» WHAT TO WORK ON
The answer must consist of every line from the entries that holds the word "destinationId".

(Items listed in a dataset)
- - -

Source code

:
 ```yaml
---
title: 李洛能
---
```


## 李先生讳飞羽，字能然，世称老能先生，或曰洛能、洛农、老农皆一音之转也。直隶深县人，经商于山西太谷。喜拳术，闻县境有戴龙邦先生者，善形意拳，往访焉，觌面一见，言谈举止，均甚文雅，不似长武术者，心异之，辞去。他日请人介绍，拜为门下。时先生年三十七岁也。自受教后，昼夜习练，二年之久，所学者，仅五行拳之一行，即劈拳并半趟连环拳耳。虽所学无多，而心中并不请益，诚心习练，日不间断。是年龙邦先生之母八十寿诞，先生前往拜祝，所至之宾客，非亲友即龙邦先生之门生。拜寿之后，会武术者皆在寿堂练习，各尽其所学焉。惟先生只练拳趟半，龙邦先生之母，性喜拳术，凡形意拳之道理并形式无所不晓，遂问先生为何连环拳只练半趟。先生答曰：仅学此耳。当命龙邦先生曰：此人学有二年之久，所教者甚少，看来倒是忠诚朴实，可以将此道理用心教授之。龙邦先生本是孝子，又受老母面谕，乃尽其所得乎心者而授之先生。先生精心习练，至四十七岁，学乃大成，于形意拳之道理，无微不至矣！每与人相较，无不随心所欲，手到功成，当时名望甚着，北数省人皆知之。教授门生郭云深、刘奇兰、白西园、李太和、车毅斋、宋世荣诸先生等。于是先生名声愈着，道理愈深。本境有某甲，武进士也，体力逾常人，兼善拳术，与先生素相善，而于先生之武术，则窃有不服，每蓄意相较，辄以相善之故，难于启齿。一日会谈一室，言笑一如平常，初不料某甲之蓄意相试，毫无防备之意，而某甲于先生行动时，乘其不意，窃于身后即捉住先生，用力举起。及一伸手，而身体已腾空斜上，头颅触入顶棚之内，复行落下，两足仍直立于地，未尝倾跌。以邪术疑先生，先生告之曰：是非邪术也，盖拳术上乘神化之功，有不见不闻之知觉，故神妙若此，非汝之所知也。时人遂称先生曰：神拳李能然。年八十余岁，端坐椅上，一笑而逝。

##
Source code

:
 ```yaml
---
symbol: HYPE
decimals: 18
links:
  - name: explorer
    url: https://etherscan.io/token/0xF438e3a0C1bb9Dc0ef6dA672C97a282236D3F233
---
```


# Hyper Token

- - -

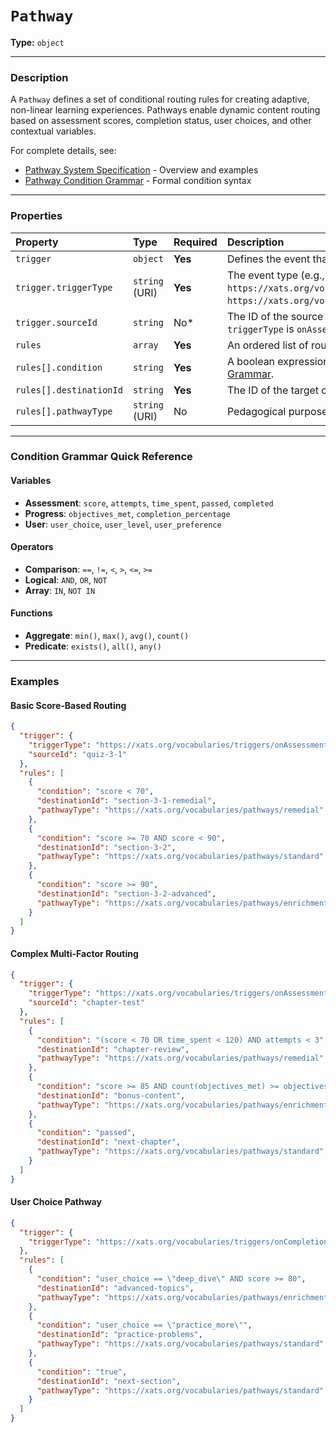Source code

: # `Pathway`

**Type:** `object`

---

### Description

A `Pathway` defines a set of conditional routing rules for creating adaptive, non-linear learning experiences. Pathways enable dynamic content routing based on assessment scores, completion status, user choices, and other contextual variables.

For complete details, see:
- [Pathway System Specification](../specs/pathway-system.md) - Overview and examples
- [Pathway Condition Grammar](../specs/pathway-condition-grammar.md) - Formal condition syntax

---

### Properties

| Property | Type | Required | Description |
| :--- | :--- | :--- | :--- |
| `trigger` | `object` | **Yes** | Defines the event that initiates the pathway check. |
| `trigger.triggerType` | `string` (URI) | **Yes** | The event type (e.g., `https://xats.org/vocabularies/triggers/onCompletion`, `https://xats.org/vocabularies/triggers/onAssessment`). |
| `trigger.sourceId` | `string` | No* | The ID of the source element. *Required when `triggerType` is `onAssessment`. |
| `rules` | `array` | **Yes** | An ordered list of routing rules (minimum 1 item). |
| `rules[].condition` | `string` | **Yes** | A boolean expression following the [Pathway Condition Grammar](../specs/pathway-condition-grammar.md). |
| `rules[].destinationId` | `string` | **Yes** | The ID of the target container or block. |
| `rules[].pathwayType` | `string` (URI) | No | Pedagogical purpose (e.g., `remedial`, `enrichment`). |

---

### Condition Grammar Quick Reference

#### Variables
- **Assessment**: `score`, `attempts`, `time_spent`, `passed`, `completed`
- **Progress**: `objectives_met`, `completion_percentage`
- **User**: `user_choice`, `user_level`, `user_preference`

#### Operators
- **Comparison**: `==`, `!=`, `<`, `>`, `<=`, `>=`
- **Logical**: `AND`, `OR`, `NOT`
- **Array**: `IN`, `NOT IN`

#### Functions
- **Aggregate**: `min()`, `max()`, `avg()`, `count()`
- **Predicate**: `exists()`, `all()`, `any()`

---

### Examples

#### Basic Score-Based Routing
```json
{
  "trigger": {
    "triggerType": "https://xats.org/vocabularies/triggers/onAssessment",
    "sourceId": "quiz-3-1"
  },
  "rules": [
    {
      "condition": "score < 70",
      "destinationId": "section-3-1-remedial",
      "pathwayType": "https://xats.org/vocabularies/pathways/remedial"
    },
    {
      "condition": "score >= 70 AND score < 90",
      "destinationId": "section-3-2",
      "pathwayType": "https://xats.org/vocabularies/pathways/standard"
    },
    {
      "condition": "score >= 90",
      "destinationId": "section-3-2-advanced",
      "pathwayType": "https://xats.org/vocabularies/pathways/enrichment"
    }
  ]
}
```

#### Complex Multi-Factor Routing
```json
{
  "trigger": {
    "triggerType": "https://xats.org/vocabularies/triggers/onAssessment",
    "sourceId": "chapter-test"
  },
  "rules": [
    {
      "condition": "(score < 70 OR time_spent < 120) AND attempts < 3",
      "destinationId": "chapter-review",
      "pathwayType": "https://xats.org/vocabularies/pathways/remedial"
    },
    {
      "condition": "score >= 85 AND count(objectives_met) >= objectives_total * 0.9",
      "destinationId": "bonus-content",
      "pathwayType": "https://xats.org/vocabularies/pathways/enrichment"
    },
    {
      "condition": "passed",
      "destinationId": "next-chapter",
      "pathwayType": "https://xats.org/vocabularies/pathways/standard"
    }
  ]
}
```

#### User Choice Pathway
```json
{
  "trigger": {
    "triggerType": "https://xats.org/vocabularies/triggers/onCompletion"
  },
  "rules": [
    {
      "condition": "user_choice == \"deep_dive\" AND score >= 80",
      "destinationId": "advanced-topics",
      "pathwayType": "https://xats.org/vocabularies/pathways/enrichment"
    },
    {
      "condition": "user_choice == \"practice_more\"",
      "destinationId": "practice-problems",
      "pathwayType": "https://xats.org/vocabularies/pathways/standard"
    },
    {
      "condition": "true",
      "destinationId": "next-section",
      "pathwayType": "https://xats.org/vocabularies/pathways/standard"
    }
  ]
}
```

- - -

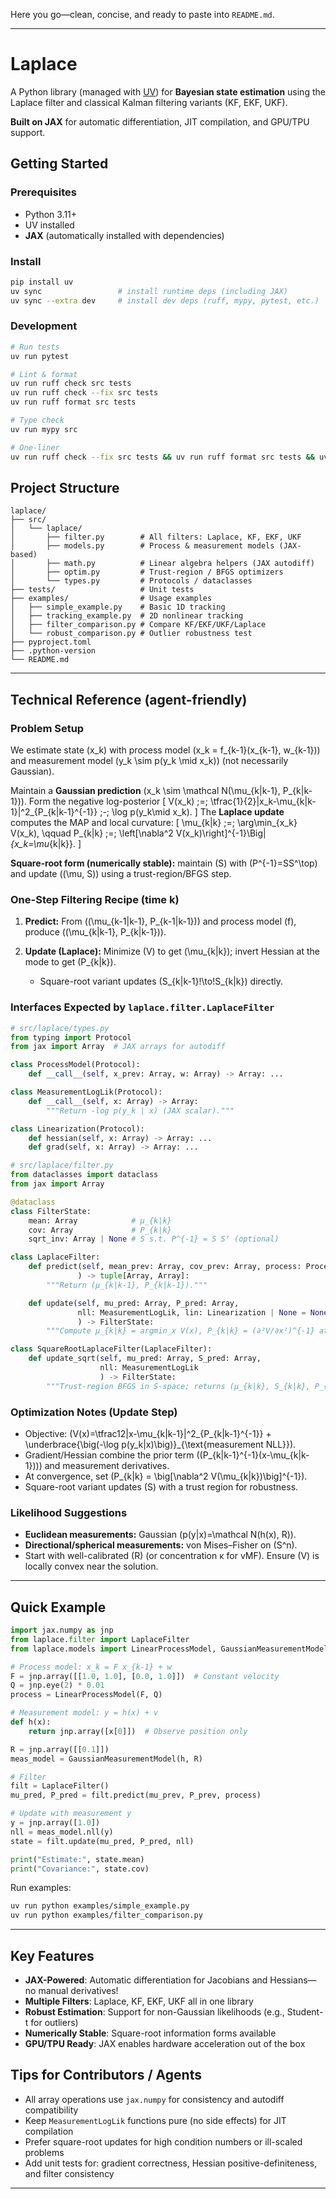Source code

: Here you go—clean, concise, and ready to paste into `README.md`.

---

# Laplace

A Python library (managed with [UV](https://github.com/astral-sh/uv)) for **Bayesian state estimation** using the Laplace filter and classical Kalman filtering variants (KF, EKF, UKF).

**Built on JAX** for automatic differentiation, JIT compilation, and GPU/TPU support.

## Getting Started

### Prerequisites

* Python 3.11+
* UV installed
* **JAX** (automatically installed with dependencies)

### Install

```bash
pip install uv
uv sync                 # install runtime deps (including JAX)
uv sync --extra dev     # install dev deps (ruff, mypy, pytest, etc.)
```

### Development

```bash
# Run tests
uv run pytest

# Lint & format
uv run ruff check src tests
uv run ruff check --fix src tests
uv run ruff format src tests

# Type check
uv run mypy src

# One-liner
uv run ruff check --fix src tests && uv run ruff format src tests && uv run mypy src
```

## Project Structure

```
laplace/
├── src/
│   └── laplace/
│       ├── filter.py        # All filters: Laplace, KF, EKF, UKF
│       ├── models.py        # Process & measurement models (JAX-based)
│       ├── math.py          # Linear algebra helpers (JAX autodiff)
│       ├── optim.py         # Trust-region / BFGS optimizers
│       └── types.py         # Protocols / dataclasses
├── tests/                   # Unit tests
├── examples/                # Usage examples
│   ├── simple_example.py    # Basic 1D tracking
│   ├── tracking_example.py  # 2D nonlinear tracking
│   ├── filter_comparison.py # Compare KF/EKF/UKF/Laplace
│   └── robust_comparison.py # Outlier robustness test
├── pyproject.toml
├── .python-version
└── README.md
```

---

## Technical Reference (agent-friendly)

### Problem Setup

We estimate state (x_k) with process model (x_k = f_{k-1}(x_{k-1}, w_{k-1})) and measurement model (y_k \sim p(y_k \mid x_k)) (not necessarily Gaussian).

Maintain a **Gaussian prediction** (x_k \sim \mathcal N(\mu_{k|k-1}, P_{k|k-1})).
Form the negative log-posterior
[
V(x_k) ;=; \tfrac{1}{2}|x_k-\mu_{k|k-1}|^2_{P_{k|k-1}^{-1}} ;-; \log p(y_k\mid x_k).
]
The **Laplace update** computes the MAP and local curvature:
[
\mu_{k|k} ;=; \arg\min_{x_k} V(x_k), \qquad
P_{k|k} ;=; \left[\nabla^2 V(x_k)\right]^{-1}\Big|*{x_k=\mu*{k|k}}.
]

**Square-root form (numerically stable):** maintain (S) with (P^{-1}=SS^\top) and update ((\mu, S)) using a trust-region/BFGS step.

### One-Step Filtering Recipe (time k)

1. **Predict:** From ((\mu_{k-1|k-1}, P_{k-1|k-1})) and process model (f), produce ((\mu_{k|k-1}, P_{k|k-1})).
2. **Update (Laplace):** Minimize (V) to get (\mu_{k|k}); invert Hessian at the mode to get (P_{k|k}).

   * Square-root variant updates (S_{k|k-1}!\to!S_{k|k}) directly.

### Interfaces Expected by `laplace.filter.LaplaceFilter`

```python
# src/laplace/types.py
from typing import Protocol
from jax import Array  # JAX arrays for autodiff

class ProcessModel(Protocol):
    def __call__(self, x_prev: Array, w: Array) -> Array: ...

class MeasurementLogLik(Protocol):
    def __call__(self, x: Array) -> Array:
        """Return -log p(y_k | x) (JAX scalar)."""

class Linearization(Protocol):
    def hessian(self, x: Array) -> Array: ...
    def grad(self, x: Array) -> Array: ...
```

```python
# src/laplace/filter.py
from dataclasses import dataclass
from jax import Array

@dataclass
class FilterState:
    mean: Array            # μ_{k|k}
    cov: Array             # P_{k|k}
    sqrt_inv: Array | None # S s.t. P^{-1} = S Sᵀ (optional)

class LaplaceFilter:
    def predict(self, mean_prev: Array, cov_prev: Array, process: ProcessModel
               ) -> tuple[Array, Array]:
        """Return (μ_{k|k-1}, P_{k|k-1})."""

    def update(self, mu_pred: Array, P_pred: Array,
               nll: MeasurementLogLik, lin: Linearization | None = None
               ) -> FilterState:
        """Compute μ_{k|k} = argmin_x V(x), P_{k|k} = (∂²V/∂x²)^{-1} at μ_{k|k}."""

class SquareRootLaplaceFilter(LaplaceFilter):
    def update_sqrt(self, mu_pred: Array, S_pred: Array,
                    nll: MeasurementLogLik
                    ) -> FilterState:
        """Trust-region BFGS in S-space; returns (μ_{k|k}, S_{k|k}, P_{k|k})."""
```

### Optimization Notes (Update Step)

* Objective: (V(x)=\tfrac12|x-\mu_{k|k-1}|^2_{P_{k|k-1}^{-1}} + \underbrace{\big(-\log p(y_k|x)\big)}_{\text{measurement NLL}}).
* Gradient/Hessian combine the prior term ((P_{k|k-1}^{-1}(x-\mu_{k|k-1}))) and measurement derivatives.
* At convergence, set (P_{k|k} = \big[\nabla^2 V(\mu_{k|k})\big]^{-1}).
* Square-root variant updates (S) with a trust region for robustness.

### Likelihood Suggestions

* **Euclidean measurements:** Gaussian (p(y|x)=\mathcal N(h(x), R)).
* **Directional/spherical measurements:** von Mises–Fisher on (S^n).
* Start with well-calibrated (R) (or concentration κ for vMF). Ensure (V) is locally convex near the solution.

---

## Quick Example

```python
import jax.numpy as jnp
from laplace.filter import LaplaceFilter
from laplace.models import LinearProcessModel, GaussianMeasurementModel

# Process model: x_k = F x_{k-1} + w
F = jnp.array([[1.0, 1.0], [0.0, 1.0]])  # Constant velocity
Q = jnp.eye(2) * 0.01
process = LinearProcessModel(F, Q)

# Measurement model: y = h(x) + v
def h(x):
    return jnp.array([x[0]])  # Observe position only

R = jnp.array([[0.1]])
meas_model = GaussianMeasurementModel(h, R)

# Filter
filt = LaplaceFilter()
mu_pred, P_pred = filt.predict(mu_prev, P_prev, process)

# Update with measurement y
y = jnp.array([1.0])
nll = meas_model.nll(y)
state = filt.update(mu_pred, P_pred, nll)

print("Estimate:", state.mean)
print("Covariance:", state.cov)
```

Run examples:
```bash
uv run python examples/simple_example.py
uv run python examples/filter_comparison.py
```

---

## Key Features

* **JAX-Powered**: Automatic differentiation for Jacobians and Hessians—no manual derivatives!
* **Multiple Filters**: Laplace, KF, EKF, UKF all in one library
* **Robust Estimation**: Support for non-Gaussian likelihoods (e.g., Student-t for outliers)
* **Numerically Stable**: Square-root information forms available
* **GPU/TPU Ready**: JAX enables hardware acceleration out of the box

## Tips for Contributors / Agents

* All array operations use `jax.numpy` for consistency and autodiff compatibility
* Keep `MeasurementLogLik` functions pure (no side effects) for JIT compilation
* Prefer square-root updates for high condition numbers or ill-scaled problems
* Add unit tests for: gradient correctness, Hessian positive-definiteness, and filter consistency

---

- - -

» OUTPUT OF THE EXERCISE
| `rules[].destinationId` | `string` | **Yes** | The ID of the target container or block. |
      "destinationId": "section-3-1-remedial",
      "destinationId": "section-3-2",
      "destinationId": "section-3-2-advanced",
      "destinationId": "chapter-review",
      "destinationId": "bonus-content",
      "destinationId": "next-chapter",
      "destinationId": "advanced-topics",
      "destinationId": "practice-problems",
      "destinationId": "next-section",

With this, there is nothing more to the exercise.